*INSTRUCTIONS TO FOLLOW*: Each line containing the string "PRICE" should be copied out of the entries.

-- THE RECORDS follows --

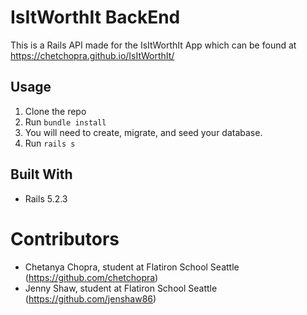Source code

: # IsItWorthIt BackEnd

This is a Rails API made for the IsItWorthIt App which can be found at https://chetchopra.github.io/IsItWorthIt/

## Usage 
1. Clone the repo 
2. Run ```bundle install```
3. You will need to create, migrate, and seed your database.
4. Run ```rails s ```

## Built With
- Rails 5.2.3

# Contributors
- Chetanya Chopra, student at Flatiron School Seattle (https://github.com/chetchopra)
- Jenny Shaw, student at Flatiron School Seattle (https://github.com/jenshaw86)







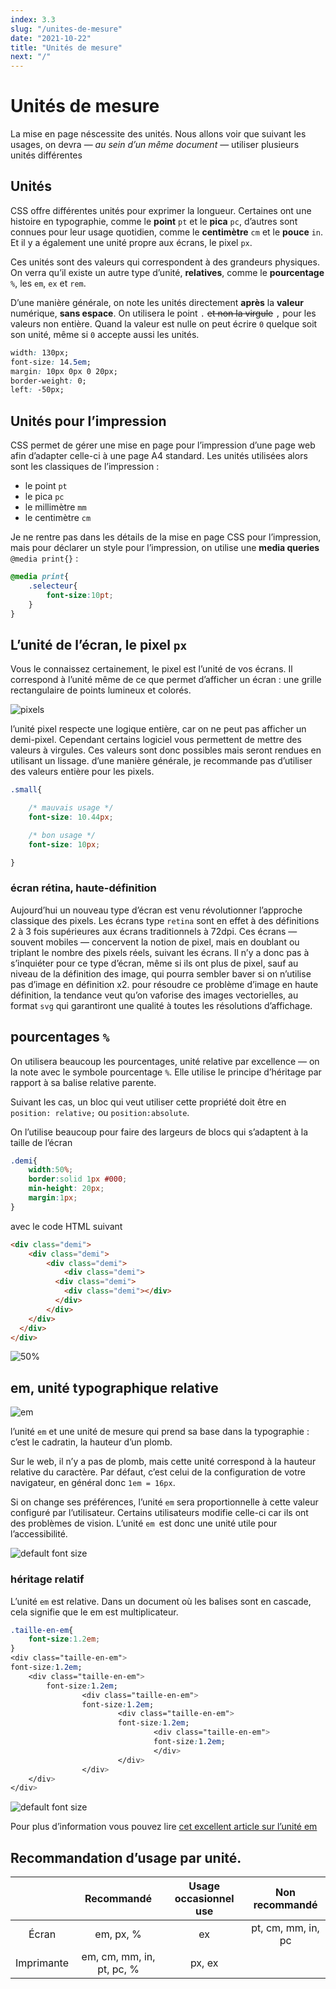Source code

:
 ```yaml
---
index: 3.3
slug: "/unites-de-mesure"
date: "2021-10-22"
title: "Unités de mesure"
next: "/"
---
```


# Unités de mesure

La mise en page néscessite des unités. Nous allons voir que suivant les usages, on devra — *au sein d’un même document* — utiliser plusieurs unités différentes

## Unités

CSS offre différentes unités pour exprimer la longueur. Certaines ont une histoire en typographie, comme le **point** `pt` et le **pica** `pc`, d’autres sont connues pour leur usage quotidien, comme le **centimètre** `cm` et le **pouce** `in`. Et il y a également une unité propre aux écrans, le pixel `px`.

Ces unités sont des valeurs qui correspondent à des grandeurs physiques. On verra qu’il existe un autre type d’unité, **relatives**, comme le **pourcentage** `%`, les `em`, `ex` et `rem`.

D’une manière générale, on note les unités directement **après** la **valeur** numérique, **sans espace**. On utilisera le point `.` ~~et non la virgule~~ `,` pour les valeurs non entière. Quand la valeur est nulle on peut écrire `0` quelque soit son unité, même si `0` accepte aussi les unités.

```css
width: 130px;
font-size: 14.5em;
margin: 10px 0px 0 20px;
border-weight: 0;
left: -50px;
```

## Unités pour l’impression

CSS permet de gérer une mise en page pour l’impression d’une page web afin d’adapter celle-ci à une page A4 standard. Les unités utilisées alors sont les classiques de l’impression :

- le point `pt`
- le pica `pc`
- le millimètre `mm`
- le centimètre `cm`

Je ne rentre pas dans les détails de la mise en page CSS pour l’impression, mais pour déclarer un style pour l’impression, on utilise une **media queries** `@media print{}` :

```css
@media print{
	.selecteur{
		font-size:10pt;
	}
}
```

## L’unité de l’écran, le pixel `px`

Vous le connaissez certainement, le pixel est l’unité de vos écrans. Il correspond à l’unité même de ce que permet d’afficher un écran : une grille rectangulaire de points lumineux et colorés.

![pixels](images/pixels.jpg)

l’unité pixel respecte une logique entière, car on ne peut pas afficher un demi-pixel. Cependant certains logiciel vous permettent de mettre des valeurs à virgules. Ces valeurs sont donc possibles mais seront rendues en utilisant un lissage. d’une manière générale, je recommande pas d’utiliser des valeurs entière pour les pixels.

```css
.small{

	/* mauvais usage */
	font-size: 10.44px;

	/* bon usage */
	font-size: 10px;

}
```

### écran rétina, haute-définition

Aujourd’hui un nouveau type d’écran est venu révolutionner l’approche classique des pixels. Les écrans type `retina` sont en effet à des définitions 2 à 3 fois supérieures aux écrans traditionnels à 72dpi. Ces écrans — souvent mobiles — concervent la notion de pixel, mais en doublant ou triplant le nombre des pixels réels, suivant les écrans. Il n’y a donc pas à s’inquiéter pour ce type d’écran, même si ils ont plus de pixel, sauf au niveau de la définition des image, qui pourra sembler baver si on n’utilise pas d’image en définition x2. pour résoudre ce problème d’image en haute définition, la tendance veut qu’on vaforise des images vectorielles, au format `svg` qui garantiront une qualité à toutes les résolutions d’affichage.

## pourcentages `%`

On utilisera beaucoup les pourcentages, unité relative par excellence — on la note avec le symbole pourcentage `%`. Elle utilise le principe d’héritage par rapport à sa balise relative parente.

Suivant les cas, un bloc qui veut utiliser cette propriété doit être en `position: relative;` ou `position:absolute`.

On l’utilise beaucoup pour faire des largeurs de blocs qui s’adaptent à la taille de l’écran

```css
.demi{
    width:50%;
    border:solid 1px #000;
    min-height: 20px;
    margin:1px;
}
```

avec le code HTML suivant

```html
<div class="demi">
	<div class="demi">
		<div class="demi">
			<div class="demi">
	      <div class="demi">
	        <div class="demi"></div>
	      </div>
	    </div>
    </div>
  </div>
</div>
```

![50%](images/50percent.png)

## em, unité typographique relative

![em](images/em-wikipedia.png)

l’unité `em` et une unité de mesure qui prend sa base dans la typographie : c’est le cadratin, la hauteur d’un plomb.

Sur le web, il n’y a pas de plomb, mais cette unité correspond à la hauteur relative du caractère. Par défaut, c’est celui de la configuration de votre navigateur, en général donc `1em = 16px`.

Si on change ses préférences, l’unité `em` sera proportionnelle à cette valeur configuré par l’utilisateur. Certains utilisateurs modifie celle-ci car ils ont des problèmes de vision. L’unité `em `est donc une unité utile pour l’accessibilité.

![default font size](images/default-font-size.png)

### héritage relatif

L’unité `em` est relative. Dans un document où les balises sont en cascade, cela signifie que le em est multiplicateur.

```css
.taille-en-em{
	font-size:1.2em;
}
<div class="taille-en-em">
font-size:1.2em;
	<div class="taille-en-em">
        font-size:1.2em;
	            <div class="taille-en-em">
	            font-size:1.2em;
		                <div class="taille-en-em">
		                font-size:1.2em;
			                    <div class="taille-en-em">
			                    font-size:1.2em;
                                </div>
                        </div>
                </div>
	</div>
</div>
```

![default font size](http://esad-orleans.github.io/3dvg-web/images/em-cascade.png)

Pour plus d’information vous pouvez lire [cet excellent article sur l’unité em](http://www.alsacreations.com/article/lire/563-gerer-la-taille-du-texte-avec-les-em.html)

## Recommandation d’usage par unité.

|            |        Recommandé         | Usage occasionnel use |   Non recommandé   |
| :--------: | :-----------------------: | :-------------------: | :----------------: |
|   Écran    |         em, px, %         |          ex           | pt, cm, mm, in, pc |
| Imprimante | em, cm, mm, in, pt, pc, % |        px, ex         |                    |

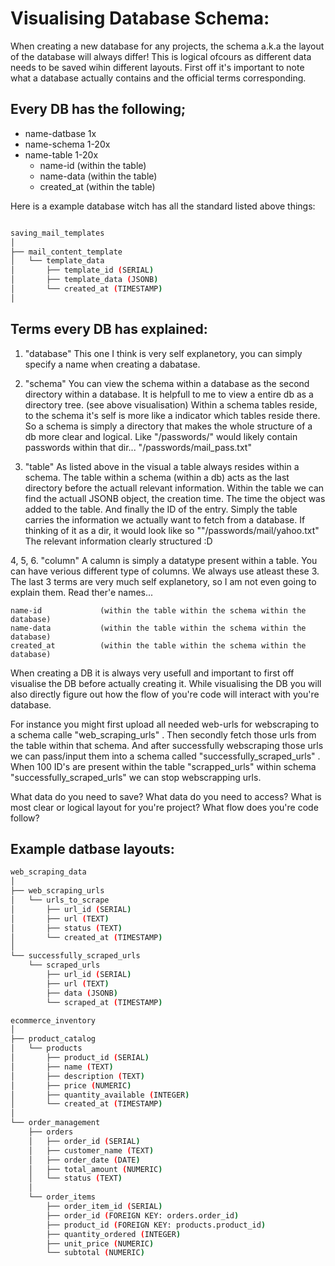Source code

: # Visualising Database Schema:

When creating a new database for any projects, the schema a.k.a the layout of the database will always differ! This is logical ofcours as different data needs to be saved wihin different layouts. First off it's important to note what a database 
actually contains and the official terms corresponding. 

## Every DB has the following; 

+ name-datbase 1x
+ name-schema 1-20x
+ name-table 1-20x
    + name-id             (within the table)
    + name-data           (within the table)
    + created_at          (within the table)


Here is a example database witch has all the standard listed above things:
```bash

saving_mail_templates                                                                       (NAME DATABASE)
│
├── mail_content_template                                                                  (NAME SCHEMA) 
│   └── template_data                                                                      (NAME TABLE)
│       ├── template_id (SERIAL)                                                           (NAME ID)                  ((COLUMN))
│       ├── template_data (JSONB)                                                          (NAME DATA)                ((COLUMN))
│       └── created_at (TIMESTAMP)                                                         (NAME TIME-CREATED)        ((COLUMN))
│                                                                                           

```


## Terms every DB has explained: 

1. "database"
This one I think is very self explanetory, you can simply specify a name when creating a dabatase. 

2. "schema" 
You can view the schema within a database as the second directory within a database. It is helpfull to me to view a entire db as a directory tree. (see above visualisation) 
Within a schema tables reside, to the schema it's self is more like a indicator which tables reside there. 
So a schema is simply a directory that makes the whole structure of a db more clear and logical. Like "/passwords/" would likely contain passwords within that dir... "/passwords/mail_pass.txt" 

3. "table" 
As listed above in the visual a table always resides within a schema. The table within a schema (within a db) acts as the last directory before the actuall relevant information.  Within the table we can find the actuall JSONB object, 
the creation time. The time the object was added to the table. And finally the ID of the entry. 
Simply the table carries the information we actually want to fetch from a database. If thinking of it as a dir, it would look like so ""/passwords/mail/yahoo.txt" The relevant information clearly structured :D 


4, 5, 6. "column"
A calumn is simply a datatype present within a table. You can have verious different type of columns. We always use atleast these 3.
The last 3 terms are very much self explanetory, so I am not even going to explain them. Read ther'e names... 
```
name-id             (within the table within the schema within the database)
name-data           (within the table within the schema within the database)
created_at          (within the table within the schema within the database)
```



When creating a DB it is always very usefull and important to first off visualise the DB before actually creating it. While visualising the DB you will also directly figure out how the flow of you're code will interact with you're database. 

For instance you might first upload all needed web-urls for webscraping to a schema calle "web_scraping_urls" . Then secondly fetch those urls from the table within that schema. And after successfully webscraping those urls we can pass/input them into a schema called "successfully_scraped_urls" . When 100 ID's are present within the table "scrapped_urls" within schema "successfully_scraped_urls" we can stop webscrapping urls. 

What data do you need to save? What data do you need to access? What is most clear or logical layout for you're project? What flow does you're code follow? 


## Example datbase layouts:

```bash
web_scraping_data                                                                       (DATABASE NAME)
│
├── web_scraping_urls                                                                  (SCHEMA NAME) 
│   └── urls_to_scrape                                                                 (TABLE NAME)
│       ├── url_id (SERIAL)                                                           (COLUMN: ID)
│       ├── url (TEXT)                                                                 (COLUMN: URL)
│       ├── status (TEXT)                                                              (COLUMN: STATUS)
│       └── created_at (TIMESTAMP)                                                     (COLUMN: TIME CREATED)
│
└── successfully_scraped_urls                                                          (SCHEMA NAME)
    └── scraped_urls                                                                   (TABLE NAME)
        ├── url_id (SERIAL)                                                           (COLUMN: ID)
        ├── url (TEXT)                                                                 (COLUMN: URL)
        ├── data (JSONB)                                                               (COLUMN: DATA)
        └── scraped_at (TIMESTAMP)                                                     (COLUMN: TIME SCRAPED)

```

```bash
ecommerce_inventory                                                                    (DATABASE NAME)
│
├── product_catalog                                                                    (SCHEMA NAME) 
│   └── products                                                                       (TABLE NAME)
│       ├── product_id (SERIAL)                                                       (COLUMN: ID)
│       ├── name (TEXT)                                                               (COLUMN: NAME)
│       ├── description (TEXT)                                                        (COLUMN: DESCRIPTION)
│       ├── price (NUMERIC)                                                           (COLUMN: PRICE)
│       ├── quantity_available (INTEGER)                                               (COLUMN: QUANTITY AVAILABLE)
│       └── created_at (TIMESTAMP)                                                    (COLUMN: TIME CREATED)
│
└── order_management                                                                   (SCHEMA NAME)
    ├── orders                                                                         (TABLE NAME)
    │   ├── order_id (SERIAL)                                                         (COLUMN: ID)
    │   ├── customer_name (TEXT)                                                      (COLUMN: CUSTOMER NAME)
    │   ├── order_date (DATE)                                                         (COLUMN: ORDER DATE)
    │   ├── total_amount (NUMERIC)                                                    (COLUMN: TOTAL AMOUNT)
    │   └── status (TEXT)                                                              (COLUMN: STATUS)
    │
    └── order_items                                                                    (TABLE NAME)
        ├── order_item_id (SERIAL)                                                    (COLUMN: ID)
        ├── order_id (FOREIGN KEY: orders.order_id)                                    (COLUMN: ORDER ID)
        ├── product_id (FOREIGN KEY: products.product_id)                              (COLUMN: PRODUCT ID)
        ├── quantity_ordered (INTEGER)                                                 (COLUMN: QUANTITY ORDERED)
        ├── unit_price (NUMERIC)                                                       (COLUMN: UNIT PRICE)
        └── subtotal (NUMERIC)                                                         (COLUMN: SUBTOTAL)

```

-- THE RECORDS concluded --

*ANSWER TO THIS TASK*:
│       ├── price (NUMERIC)                                                           (COLUMN: PRICE)
        ├── unit_price (NUMERIC)                                                       (COLUMN: UNIT PRICE)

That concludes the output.